The significance of Costia

Life was simple for a fish vet in the early nineties. Japanese fish were too expensive for the average hobbyist and their beautiful wiles had not been fully discovered. The usual pond-call involved a poor filtration system, high ammonia levels, a sagging pH and a case of "garden variety" Trichodina on some hardy domestic fish.

One would simply recommend a treatment of salt coupled with an upgrade to the filtration type and flow. A week later, all the fish are recovered. Doctor Johnson is a hero.

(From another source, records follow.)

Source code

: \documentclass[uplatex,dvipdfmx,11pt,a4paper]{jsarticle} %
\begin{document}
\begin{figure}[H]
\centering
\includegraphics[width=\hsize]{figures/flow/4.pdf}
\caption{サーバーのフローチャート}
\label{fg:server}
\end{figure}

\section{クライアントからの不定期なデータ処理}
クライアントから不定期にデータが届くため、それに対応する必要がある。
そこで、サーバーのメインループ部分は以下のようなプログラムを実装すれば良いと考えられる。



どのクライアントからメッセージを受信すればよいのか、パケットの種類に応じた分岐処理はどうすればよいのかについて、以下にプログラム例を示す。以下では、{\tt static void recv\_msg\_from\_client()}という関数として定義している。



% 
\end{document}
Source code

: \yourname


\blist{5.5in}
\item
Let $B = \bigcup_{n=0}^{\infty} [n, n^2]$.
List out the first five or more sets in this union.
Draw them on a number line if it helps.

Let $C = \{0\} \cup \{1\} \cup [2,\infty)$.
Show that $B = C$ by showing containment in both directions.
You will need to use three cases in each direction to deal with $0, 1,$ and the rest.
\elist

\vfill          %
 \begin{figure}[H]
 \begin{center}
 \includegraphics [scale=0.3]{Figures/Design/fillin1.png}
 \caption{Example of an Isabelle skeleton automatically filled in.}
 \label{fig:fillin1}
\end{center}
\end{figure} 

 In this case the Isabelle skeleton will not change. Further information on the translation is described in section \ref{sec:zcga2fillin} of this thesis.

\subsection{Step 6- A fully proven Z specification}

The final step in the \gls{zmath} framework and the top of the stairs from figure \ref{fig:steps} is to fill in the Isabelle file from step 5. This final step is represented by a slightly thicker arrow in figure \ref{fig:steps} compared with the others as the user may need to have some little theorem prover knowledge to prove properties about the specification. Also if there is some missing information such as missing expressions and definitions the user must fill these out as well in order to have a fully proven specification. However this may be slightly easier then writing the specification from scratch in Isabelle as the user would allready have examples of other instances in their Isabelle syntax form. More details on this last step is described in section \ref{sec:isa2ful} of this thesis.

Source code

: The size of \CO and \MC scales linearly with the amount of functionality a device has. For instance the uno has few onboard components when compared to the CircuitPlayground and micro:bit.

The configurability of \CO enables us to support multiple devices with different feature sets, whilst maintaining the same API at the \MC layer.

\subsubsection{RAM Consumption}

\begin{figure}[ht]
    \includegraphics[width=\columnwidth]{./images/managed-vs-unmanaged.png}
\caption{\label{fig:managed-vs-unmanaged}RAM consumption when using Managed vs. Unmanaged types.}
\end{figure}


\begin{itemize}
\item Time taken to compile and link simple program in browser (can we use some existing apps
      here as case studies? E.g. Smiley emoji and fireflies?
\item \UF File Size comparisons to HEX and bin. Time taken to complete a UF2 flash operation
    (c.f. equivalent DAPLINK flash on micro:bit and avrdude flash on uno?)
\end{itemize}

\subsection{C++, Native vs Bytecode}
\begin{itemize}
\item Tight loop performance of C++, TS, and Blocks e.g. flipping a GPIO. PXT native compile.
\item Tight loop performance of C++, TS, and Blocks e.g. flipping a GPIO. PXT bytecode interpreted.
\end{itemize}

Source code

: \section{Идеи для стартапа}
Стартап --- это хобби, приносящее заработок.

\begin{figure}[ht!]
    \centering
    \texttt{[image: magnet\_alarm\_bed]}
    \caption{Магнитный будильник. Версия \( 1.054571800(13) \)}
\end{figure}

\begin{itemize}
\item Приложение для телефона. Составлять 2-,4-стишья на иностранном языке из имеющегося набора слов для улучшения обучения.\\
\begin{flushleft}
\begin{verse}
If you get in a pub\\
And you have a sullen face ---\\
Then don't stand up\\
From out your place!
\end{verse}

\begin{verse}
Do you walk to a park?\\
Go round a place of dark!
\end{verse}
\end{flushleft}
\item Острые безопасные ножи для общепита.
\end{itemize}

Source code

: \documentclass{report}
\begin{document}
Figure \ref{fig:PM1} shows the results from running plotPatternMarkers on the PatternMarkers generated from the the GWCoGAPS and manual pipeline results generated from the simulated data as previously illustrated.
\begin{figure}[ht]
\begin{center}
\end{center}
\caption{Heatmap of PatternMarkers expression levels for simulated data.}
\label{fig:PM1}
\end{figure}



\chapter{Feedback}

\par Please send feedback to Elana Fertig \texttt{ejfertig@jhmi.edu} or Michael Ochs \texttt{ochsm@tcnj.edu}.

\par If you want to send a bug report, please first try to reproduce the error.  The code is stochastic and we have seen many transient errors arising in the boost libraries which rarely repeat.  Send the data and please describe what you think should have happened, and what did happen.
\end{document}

Now, partly because my exposure is more widespread and Japanese fish are so much more prevalent, the fish veterinarian sees much more challenging things.

Salt resistance has arisen in the following parasites:

Flukes - 20% of cases are completely resistant to salt treatments at any level. Most cases are cleared at zero-point-nine-percent but less than thirty percent still clear off at the old zero-point- three-percent standby level.

Trichodina - 20% of Trichodina cases do not clear at even zero-point-six-percent. There are rare cases where trichodina does not clear even at zero-point-nine-percent which is also stressful to the fish. Formalin or potassium permanganate are recommended.

Chilodonella and Ich have never been recorded as being salt resistant in the least bit.

Costia has shown some resistance and it is part of the reason for this article.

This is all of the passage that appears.